Normal vertical take-off weight is 47,500 lb, while maximum gross weight for a short take-off and landing can be as high as 60,000 lb, including up to 20,000 lb of internal or external payload. Combat range is about 600 miles, while maximum ferry range is 2,400 miles. The first of four "production representative" test aircraft began flying on 5 February 1997.

The United States Marine Corps began crew training for the Osprey in 2000, and fielded it in 2007; it supplemented and then replaced their Boeing CH-46 Sea Knights. The Osprey's other operator, the U.S. Air Force, fielded their version of the tiltrotor in 2009. Since entering service with the U.S. Marine Corps and Air Force, the Osprey has been deployed in transportation and medevac operations over Iraq, Afghanistan, Libya and Kuwait.

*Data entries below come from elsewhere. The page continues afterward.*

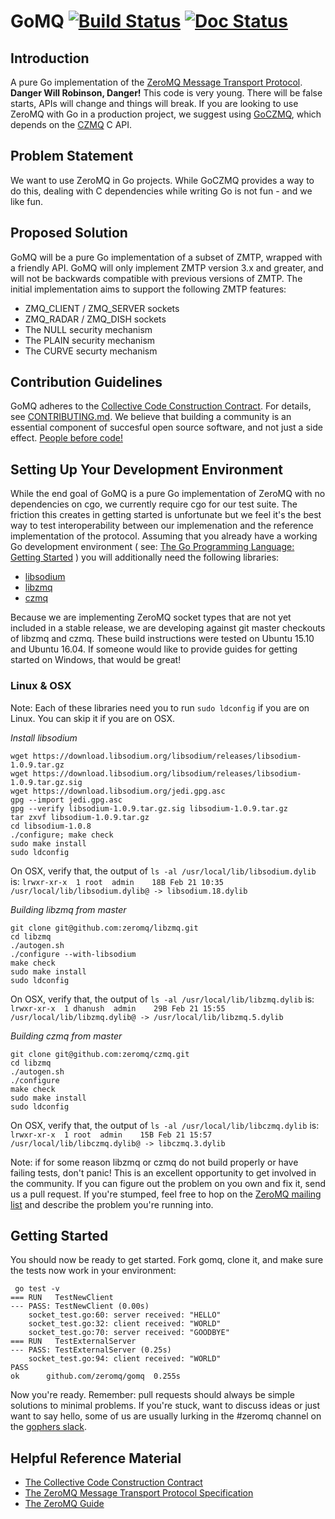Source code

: # GoMQ [![Build Status](https://travis-ci.org/zeromq/gomq.svg?branch=master)](https://travis-ci.org/zeromq/gomq) [![Doc Status](https://godoc.org/github.com/zeromq/gomq?status.png)](https://godoc.org/github.com/zeromq/gomq)

## Introduction
A pure Go implementation of the [ZeroMQ Message Transport Protocol](http://rfc.zeromq.org/spec:37). **Danger Will Robinson, Danger!** This code is very young. There will be false starts, APIs will change and things will break. If you are looking to use ZeroMQ with Go in a production project, we suggest using [GoCZMQ](http://github.com/zeromq/goczmq), which depends on the [CZMQ](http://github.com/zeromq/czmq) C API. 

## Problem Statement
We want to use ZeroMQ in Go projects. While GoCZMQ provides a way to do this, dealing with C dependencies while writing Go is not fun - and we like fun.

## Proposed Solution
GoMQ will be a pure Go implementation of a subset of ZMTP, wrapped with a friendly API. GoMQ will only implement ZMTP version 3.x and greater, and will not be backwards compatible with previous versions of ZMTP. The initial implementation aims to support the following ZMTP features:
* ZMQ_CLIENT / ZMQ_SERVER sockets
* ZMQ_RADAR / ZMQ_DISH sockets
* The NULL security mechanism
* The PLAIN security mechanism
* The CURVE securty mechanism

## Contribution Guidelines
GoMQ adheres to the [Collective Code Construction Contract](http://rfc.zeromq.org/spec:22). For details, see [CONTRIBUTING.md](https://github.com/zeromq/gomq/blob/master/CONTRIBUTING.md). We believe that building a community is an essential component of succesful open source software, and not just a side effect. [People before code!](http://hintjens.com/blog:95)

## Setting Up Your Development Environment
While the end goal of GoMQ is a pure Go implementation of ZeroMQ with no dependencies on cgo, we currently require cgo for our test suite. The friction this creates in getting started is unfortunate but we feel it's the best way to test interoperability between our implemenation and the reference implementation of the protocol. Assuming that you already have a working Go development environment ( see: [The Go Programming Language: Getting Started](https://golang.org/doc/install) ) you will additionally need the following libraries:
* [libsodium](https://github.com/jedisct1/libsodium)
* [libzmq](https://github.com/zeromq/libzmq)
* [czmq](https://github.com/zeromq/czmq)

Because we are implementing ZeroMQ socket types that are not yet included in a stable release, we are developing against git master checkouts of libzmq and czmq. These build instructions were tested on Ubuntu 15.10 and Ubuntu 16.04. If someone would like to provide guides for getting started on Windows, that would be great!

### Linux & OSX

Note: Each of these libraries need you to run `sudo ldconfig` if you are on Linux. You can skip it if you are on OSX.

*Install libsodium*
```
wget https://download.libsodium.org/libsodium/releases/libsodium-1.0.9.tar.gz
wget https://download.libsodium.org/libsodium/releases/libsodium-1.0.9.tar.gz.sig
wget https://download.libsodium.org/jedi.gpg.asc
gpg --import jedi.gpg.asc
gpg --verify libsodium-1.0.9.tar.gz.sig libsodium-1.0.9.tar.gz
tar zxvf libsodium-1.0.9.tar.gz
cd libsodium-1.0.8
./configure; make check
sudo make install
sudo ldconfig
```

On OSX, verify that, the output of `ls -al /usr/local/lib/libsodium.dylib` is:
`lrwxr-xr-x  1 root  admin    18B Feb 21 10:35 /usr/local/lib/libsodium.dylib@ -> libsodium.18.dylib`

*Building libzmq from master*
```
git clone git@github.com:zeromq/libzmq.git
cd libzmq
./autogen.sh
./configure --with-libsodium
make check
sudo make install
sudo ldconfig
```

On OSX, verify that, the output of `ls -al /usr/local/lib/libzmq.dylib` is:
`lrwxr-xr-x  1 dhanush  admin    29B Feb 21 15:55 /usr/local/lib/libzmq.dylib@ -> /usr/local/lib/libzmq.5.dylib`

*Building czmq from master*
```
git clone git@github.com:zeromq/czmq.git
cd libzmq
./autogen.sh
./configure
make check
sudo make install
sudo ldconfig
```

On OSX, verify that, the output of `ls -al /usr/local/lib/libczmq.dylib` is:
`lrwxr-xr-x  1 root  admin    15B Feb 21 15:57 /usr/local/lib/libczmq.dylib@ -> libczmq.3.dylib`

Note: if for some reason libzmq or czmq do not build properly or have failing tests, don't panic! This is an excellent opportunity to get involved in the community. If you can figure out the problem on you own and fix it, send us a pull request. If you're stumped, feel free to hop on the [ZeroMQ mailing list](http://zeromq.org/docs:mailing-lists) and describe the problem you're running into.

## Getting Started
You should now be ready to get started. Fork gomq, clone it, and make sure the tests now work in your environment:

```
 go test -v
=== RUN   TestNewClient
--- PASS: TestNewClient (0.00s)
	socket_test.go:60: server received: "HELLO"
	socket_test.go:32: client received: "WORLD"
	socket_test.go:70: server received: "GOODBYE"
=== RUN   TestExternalServer
--- PASS: TestExternalServer (0.25s)
	socket_test.go:94: client received: "WORLD"
PASS
ok		github.com/zeromq/gomq	0.255s
```

Now you're ready. Remember: pull requests should always be simple solutions to minimal problems. If you're stuck, want to discuss ideas or just want to say hello, some of us are usually lurking in the #zeromq channel on the [gophers slack](https://blog.gopheracademy.com/gophers-slack-community/).

## Helpful Reference Material
* [The Collective Code Construction Contract](http://rfc.zeromq.org/spec:22)
* [The ZeroMQ Message Transport Protocol Specification](http://rfc.zeromq.org/spec:37)
* [The ZeroMQ Guide](http://zguide.zeromq.org/page:all)
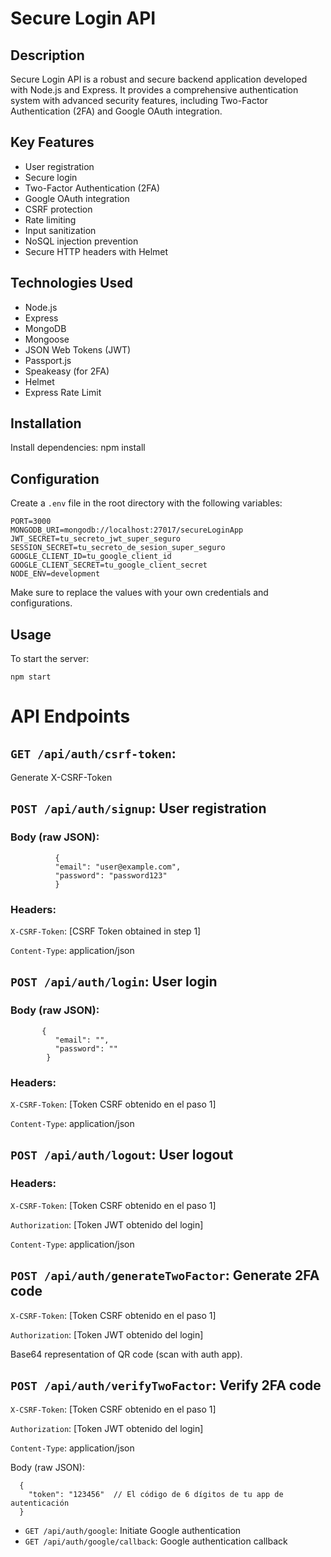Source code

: # Secure Login API

## Description
Secure Login API is a robust and secure backend application developed with Node.js and Express. It provides a comprehensive authentication system with advanced security features, including Two-Factor Authentication (2FA) and Google OAuth integration.

## Key Features
- User registration
- Secure login
- Two-Factor Authentication (2FA)
- Google OAuth integration
- CSRF protection
- Rate limiting
- Input sanitization
- NoSQL injection prevention
- Secure HTTP headers with Helmet

## Technologies Used
- Node.js
- Express
- MongoDB
- Mongoose
- JSON Web Tokens (JWT)
- Passport.js
- Speakeasy (for 2FA)
- Helmet
- Express Rate Limit


## Installation
Install dependencies:
npm install

## Configuration
Create a `.env` file in the root directory with the following variables:
```
PORT=3000
MONGODB_URI=mongodb://localhost:27017/secureLoginApp
JWT_SECRET=tu_secreto_jwt_super_seguro
SESSION_SECRET=tu_secreto_de_sesion_super_seguro
GOOGLE_CLIENT_ID=tu_google_client_id
GOOGLE_CLIENT_SECRET=tu_google_client_secret
NODE_ENV=development
```
Make sure to replace the values with your own credentials and configurations.

## Usage
To start the server:
```
npm start
```

# API Endpoints

## `GET /api/auth/csrf-token`: 
Generate X-CSRF-Token

## `POST /api/auth/signup`: User registration
  ### Body (raw JSON):
      
              {
              "email": "user@example.com",
              "password": "password123"
              }
  ### Headers:

  `X-CSRF-Token`: [CSRF Token obtained in step 1]
    
  `Content-Type`: application/json


## `POST /api/auth/login`: User login

  ### Body (raw JSON):
     
           {
              "email": "",
              "password": ""
            }
      
   ### Headers:
      
  `X-CSRF-Token`: [Token CSRF obtenido en el paso 1]  
                        
  `Content-Type`: application/json
  
       
## `POST /api/auth/logout`: User logout
  ### Headers:
      
   `X-CSRF-Token`: [Token CSRF obtenido en el paso 1]
  
   `Authorization`: [Token JWT obtenido del login]
  
   `Content-Type`: application/json
  

## `POST /api/auth/generateTwoFactor`: Generate 2FA code
  
  `X-CSRF-Token`: [Token CSRF obtenido en el paso 1]
  
   `Authorization`: [Token JWT obtenido del login]
  

  Base64 representation of QR code (scan with auth app).
  

## `POST /api/auth/verifyTwoFactor`: Verify 2FA code

  `X-CSRF-Token`: [Token CSRF obtenido en el paso 1]
  
  `Authorization`: [Token JWT obtenido del login]
  
  `Content-Type`: application/json
  
      
  Body (raw JSON):
      
      {
        "token": "123456"  // El código de 6 dígitos de tu app de autenticación
      }
      
- `GET /api/auth/google`: Initiate Google authentication
- `GET /api/auth/google/callback`: Google authentication callback
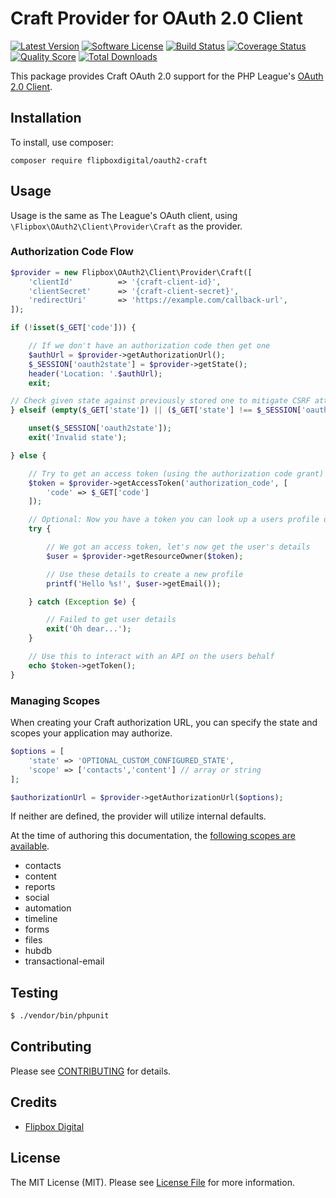 # Craft Provider for OAuth 2.0 Client
[![Latest Version](https://img.shields.io/github/release/flipbox/oauth2-craft.svg?style=flat-square)](https://github.com/flipbox/oauth2-craft/releases)
[![Software License](https://img.shields.io/badge/license-MIT-brightgreen.svg?style=flat-square)](LICENSE.md)
[![Build Status](https://img.shields.io/travis/flipbox/oauth2-craft/master.svg?style=flat-square)](https://travis-ci.org/flipbox/oauth2-craft)
[![Coverage Status](https://img.shields.io/scrutinizer/coverage/g/flipbox/oauth2-craft.svg?style=flat-square)](https://scrutinizer-ci.com/g/flipbox/oauth2-craft/code-structure)
[![Quality Score](https://img.shields.io/scrutinizer/g/flipbox/oauth2-craft.svg?style=flat-square)](https://scrutinizer-ci.com/g/flipbox/oauth2-craft)
[![Total Downloads](https://img.shields.io/packagist/dt/flipboxdigital/oauth2-craft.svg?style=flat-square)](https://packagist.org/packages/flipboxdigital/oauth2-craft)

This package provides Craft OAuth 2.0 support for the PHP League's [OAuth 2.0 Client](https://github.com/flipbox/oauth2-client).

## Installation

To install, use composer:

```
composer require flipboxdigital/oauth2-craft
```

## Usage

Usage is the same as The League's OAuth client, using `\Flipbox\OAuth2\Client\Provider\Craft` as the provider.

### Authorization Code Flow

```php
$provider = new Flipbox\OAuth2\Client\Provider\Craft([
    'clientId'          => '{craft-client-id}',
    'clientSecret'      => '{craft-client-secret}',
    'redirectUri'       => 'https://example.com/callback-url',
]);

if (!isset($_GET['code'])) {

    // If we don't have an authorization code then get one
    $authUrl = $provider->getAuthorizationUrl();
    $_SESSION['oauth2state'] = $provider->getState();
    header('Location: '.$authUrl);
    exit;

// Check given state against previously stored one to mitigate CSRF attack
} elseif (empty($_GET['state']) || ($_GET['state'] !== $_SESSION['oauth2state'])) {

    unset($_SESSION['oauth2state']);
    exit('Invalid state');

} else {

    // Try to get an access token (using the authorization code grant)
    $token = $provider->getAccessToken('authorization_code', [
        'code' => $_GET['code']
    ]);

    // Optional: Now you have a token you can look up a users profile data
    try {

        // We got an access token, let's now get the user's details
        $user = $provider->getResourceOwner($token);

        // Use these details to create a new profile
        printf('Hello %s!', $user->getEmail());

    } catch (Exception $e) {

        // Failed to get user details
        exit('Oh dear...');
    }

    // Use this to interact with an API on the users behalf
    echo $token->getToken();
}
```

### Managing Scopes

When creating your Craft authorization URL, you can specify the state and scopes your application may authorize.

```php
$options = [
    'state' => 'OPTIONAL_CUSTOM_CONFIGURED_STATE',
    'scope' => ['contacts','content'] // array or string
];

$authorizationUrl = $provider->getAuthorizationUrl($options);
```
If neither are defined, the provider will utilize internal defaults.

At the time of authoring this documentation, the [following scopes are available](https://developers.craft.com/docs/methods/oauth2/initiate-oauth-integration#scopes).

- contacts
- content
- reports
- social
- automation
- timeline
- forms
- files
- hubdb
- transactional-email

## Testing

``` bash
$ ./vendor/bin/phpunit
```

## Contributing

Please see [CONTRIBUTING](https://github.com/flipbox/oauth2-craft/blob/master/CONTRIBUTING.md) for details.


## Credits

- [Flipbox Digital](https://github.com/flipbox)


## License

The MIT License (MIT). Please see [License File](https://github.com/flipbox/oauth2-craft/blob/master/LICENSE) for more information.
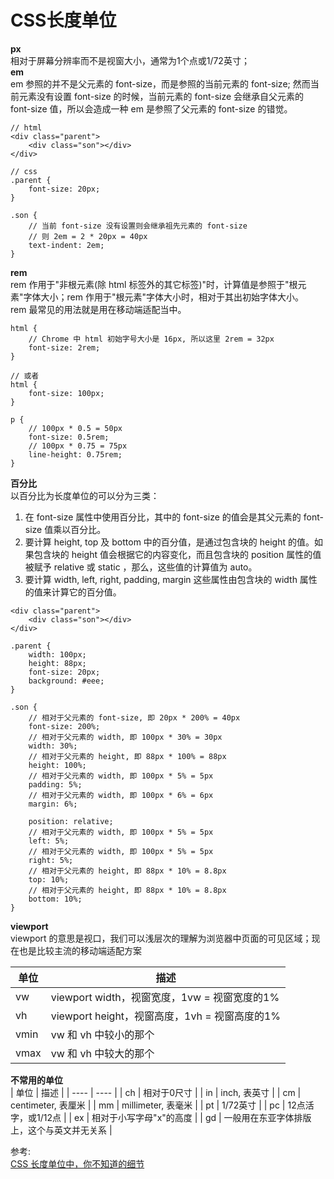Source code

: # CSS长度单位
**px**  
相对于屏幕分辨率而不是视窗大小，通常为1个点或1/72英寸；  
**em**  
 em 参照的并不是父元素的 font-size，而是参照的当前元素的 font-size;
然而当前元素没有设置 font-size 的时候，当前元素的 font-size 会继承自父元素的 font-size 值，所以会造成一种 em 是参照了父元素的 font-size 的错觉。  
``` 
// html
<div class="parent">
    <div class="son"></div>
</div>

// css
.parent {
    font-size: 20px;
}

.son {
    // 当前 font-size 没有设置则会继承祖先元素的 font-size
    // 则 2em = 2 * 20px = 40px
    text-indent: 2em;
}

```
**rem**  
rem 作用于"非根元素(除 html 标签外的其它标签)"时，计算值是参照于"根元素"字体大小；rem 作用于"根元素"字体大小时，相对于其出初始字体大小。  
rem 最常见的用法就是用在移动端适配当中。
``` 
html {
    // Chrome 中 html 初始字号大小是 16px, 所以这里 2rem = 32px
    font-size: 2rem;
}

// 或者  
html {
    font-size: 100px;
}

p {
    // 100px * 0.5 = 50px
    font-size: 0.5rem;
    // 100px * 0.75 = 75px
    line-height: 0.75rem;
}
```
**百分比**  
以百分比为长度单位的可以分为三类：  
1. 在 font-size 属性中使用百分比，其中的 font-size 的值会是其父元素的 font-size 值乘以百分比。
2. 要计算 height, top 及 bottom 中的百分值，是通过包含块的 height 的值。如果包含块的 height 值会根据它的内容变化，而且包含块的 position 属性的值被赋予 relative 或 static ，那么，这些值的计算值为 auto。
3. 要计算 width, left, right, padding, margin 这些属性由包含块的 width 属性的值来计算它的百分值。

``` 
<div class="parent">
    <div class="son"></div>
</div>

.parent {
    width: 100px;
    height: 88px;
    font-size: 20px;
    background: #eee;
}

.son {
    // 相对于父元素的 font-size, 即 20px * 200% = 40px
    font-size: 200%;
    // 相对于父元素的 width, 即 100px * 30% = 30px
    width: 30%;
    // 相对于父元素的 height, 即 88px * 100% = 88px
    height: 100%;
    // 相对于父元素的 width, 即 100px * 5% = 5px
    padding: 5%;
    // 相对于父元素的 width, 即 100px * 6% = 6px
    margin: 6%;

    position: relative;
    // 相对于父元素的 width, 即 100px * 5% = 5px
    left: 5%;
    // 相对于父元素的 width, 即 100px * 5% = 5px
    right: 5%;
    // 相对于父元素的 height, 即 88px * 10% = 8.8px
    top: 10%;
    // 相对于父元素的 height, 即 88px * 10% = 8.8px
    bottom: 10%;
}
```
**viewport**  
viewport 的意思是视口，我们可以浅层次的理解为浏览器中页面的可见区域；现在也是比较主流的移动端适配方案  

|  单位   | 描述  |
|  ----  | ----  |
| vw  | viewport width，视窗宽度，1vw = 视窗宽度的1% |
| vh  | viewport height，视窗高度，1vh = 视窗高度的1% |
| vmin  | vw 和 vh 中较小的那个 |
| vmax  | vw 和 vh 中较大的那个 |

**不常用的单位**  
|  单位   | 描述  |
|  ----  | ----  |
| ch  | 相对于0尺寸 |
| in  | inch, 表英寸 |
| cm  | centimeter, 表厘米 |
| mm  | millimeter, 表毫米 |
| pt  | 1/72英寸 |
| pc  | 12点活字，或1/12点 |
| ex  | 相对于小写字母"x"的高度 |
| gd  | 一般用在东亚字体排版上，这个与英文并无关系  |

参考:   
[CSS 长度单位中，你不知道的细节](https://juejin.cn/post/7032247874931032100)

The Osprey has also been selected for use by the US Navy, and the militaries of Israel and Japan. In addition, India, South Korea and the United Arab Emirates have expressed strong interest.

When the F-35B Lightning II short takeoff and vertical landing (STOVL) variant of the Joint Strike Fighter became operational in July 2015, the US Marine Corps had finally achieved the basis for an “all vertical force” of helicopters, tiltrotors and jet-borne STOVL aircraft.